Previous works have pointed out that self-reported data is an unreliable method to gather information and many studies have relied only on official records.
Therefore, authors decide to use information that comes from both resources, in order to check if self-reported data is coherent with official court records and, so, a reliable method.
The last question is what early life risk or protective/promotive factors predict group membership in identified criminal career profiles.
The data used in this study come from a previous project in which a total of 808 adolescents and their families participated.
The participants and their parents were surveyed annually at age 11, 16, 18, 21, 24, 27, 30, 33, 35 and 39. The surveys were interviews, so these people could freely speak about their experiences. These would be the self-reported data we have already mentioned.
Moreover, official crime records were gathered about the criminal careers of the participants (if they existed).
After that, information was categorized, obtaining three different types of life phases: adolescence, early adulthood and middle adulthood.
Besides, a classification of the registered offending was made. There were low severity offending (stealing something worth less than five dollars), moderate (hitting someone with the idea of hurting them or stealing something worth less than fifty dollars) and serious (using weapons or force to get money, selling drugs or stealing something worth more than fifty dollars).
Obtained results were very interesting.
Four profiles appeared: normative/nonoffending (35,6%), adolescence-limited (33,2%), adult desister (18,3%) and life-course-persisting (12,9%).
Individuals in the life-course-persistent profile, showed the highest percentage of serious offending in their official records compared to the other profiles.
A positive familiar and scholar environment is related to lower levels of participation in crime.
Plus, higher levels of antisocial beliefs are associated with adolescent offenders. The same happens if they have friends with this kind of beliefs.
Therefore, there is an answer for the first question authors made. For instance, individuals in the life-course-persistent offending profile displayed offending behaviors in adolescence and persisted in moderate to serious offences in early and middle adulthood.
A small portion of individuals in the normative/nonoffending profile reportedly engaged in minor and moderate offences during adolescence but indicated little to no offending behaviors in adulthood.
Regarding the second question, we can assure that self-reported data offers the same information as official court reports, and so, we could rely on the former.
When it comes about the third question, about risk and protective factors, obtained information is more extense.
For instance, authors found that having more antisocial peers in early life consistently predicted a significantly greater likelihood of membership in the three criminal career profiles compared to the normative/nonoffending profile.

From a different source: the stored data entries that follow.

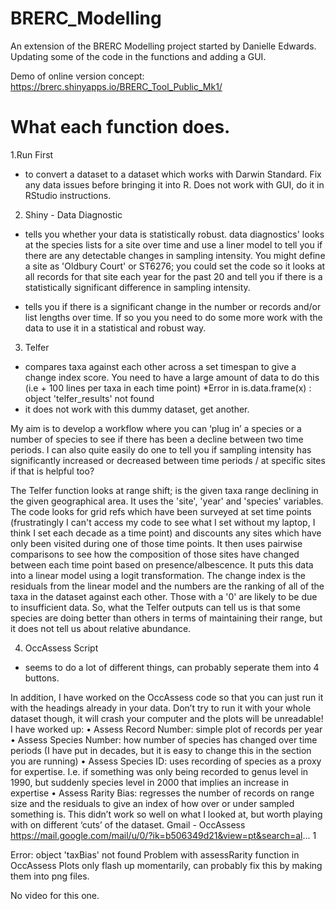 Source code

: # BRERC_Modelling

An extension of the BRERC Modelling project started by Danielle Edwards.
Updating some of the code in the functions and adding a GUI.

Demo of online version concept: https://brerc.shinyapps.io/BRERC_Tool_Public_Mk1/

# What each function does.

1.Run First
- to convert a dataset to a dataset which works with Darwin Standard. Fix any data issues before bringing it into R. Does not work with GUI, do it in RStudio instructions.

2. Shiny - Data Diagnostic
- tells you whether your data is statistically robust.
data diagnostics' looks at the species lists for a site over time
and use a liner model to tell you if there are any detectable changes in sampling intensity. You might
define a site as 'Oldbury Court' or ST6276; you could set the code so it looks at all records for that site
each year for the past 20 and tell you if there is a statistically significant difference in sampling
intensity.

- tells you if there is a significant change in the number or records and/or list lengths over time. If so you you need to do some more work with the data to use it in a statistical and robust way.


3. Telfer
 - compares taxa against each other across a set timespan to give a change index score. You need to have a large amount of data to do this (i.e + 100 lines per taxa in each time point)
*Error in is.data.frame(x) : object 'telfer_results' not found
- it does not work with this dummy dataset, get another.

My aim is to develop a workflow where you can ‘plug in’ a species or a number of species to see if there has been a
decline between two time periods. I can also quite easily do one to tell you if sampling intensity has significantly
increased or decreased between time periods / at specific sites if that is helpful too?

The Telfer function looks at range shift; is the given taxa range declining in the given geographical
area. It uses the 'site', 'year' and 'species' variables. The code looks for grid refs which have been
surveyed at set time points (frustratingly I can't access my code to see what I set without my laptop, I
think I set each decade as a time point) and discounts any sites which have only been visited during
one of those time points. It then uses pairwise comparisons to see how the composition of those sites
have changed between each time point based on presence/albescence. It puts this data into a linear
model using a logit transformation. The change index is the residuals from the linear model and the
numbers are the ranking of all of the taxa in the dataset against each other. Those with a '0' are likely
to be due to insufficient data. So, what the Telfer outputs can tell us is that some species are doing
better than others in terms of maintaining their range, but it does not tell us about relative abundance.

4. OccAssess Script
- seems to do a lot of different things, can probably seperate them into 4 buttons.

In addition, I have worked on the OccAssess code so that you can just run it with the headings already in your data.
Don’t try to run it with your whole dataset though, it will crash your computer and the plots will be unreadable!
I have worked up:
• Assess Record Number: simple plot of records per year
• Assess Species Number: how number of species has changed over time periods (I have put in decades, but it
is easy to change this in the section you are running)
• Assess Species ID: uses recording of species as a proxy for expertise. I.e. if something was only being
recorded to genus level in 1990, but suddenly species level in 2000 that implies an increase in expertise
• Assess Rarity Bias: regresses the number of records on range size and the residuals to give an index of how
over or under sampled something is. This didn’t work so well on what I looked at, but worth playing with on
different ‘cuts’ of the dataset.
Gmail - OccAssess https://mail.google.com/mail/u/0/?ik=b506349d21&view=pt&search=al...
1

Error: object 'taxBias' not found
Problem with assessRarity function in OccAssess
Plots only flash up momentarily, can probably fix this by making them into png files.

No video for this one.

Also, individuals in the life-course-persistent profile exhibited significantly higher levels of antisocial beliefs in school.
Moreover, individuals in the adolescence-limited and life-course-persistent profiles, had significantly higher levels of internalizing problems in school compared to those in the normative/nonoffending ones.
Authors refer that prevention efforts should focus on increasing prosocial peer networks within schools and help young people engage with positive adults who can foster prosocial rather than antisocial beliefs.
Of course, attention should be paid to keep a positive familiar and scholar environment.
This study has some limitations. Data collection occurred approximately every three years, and some information might be lost because of that. Moreover, questions were not the same in every interview.
To sum up, authors point out the need of delve into this topic due to the huge number of factors that influence the development of a criminal career.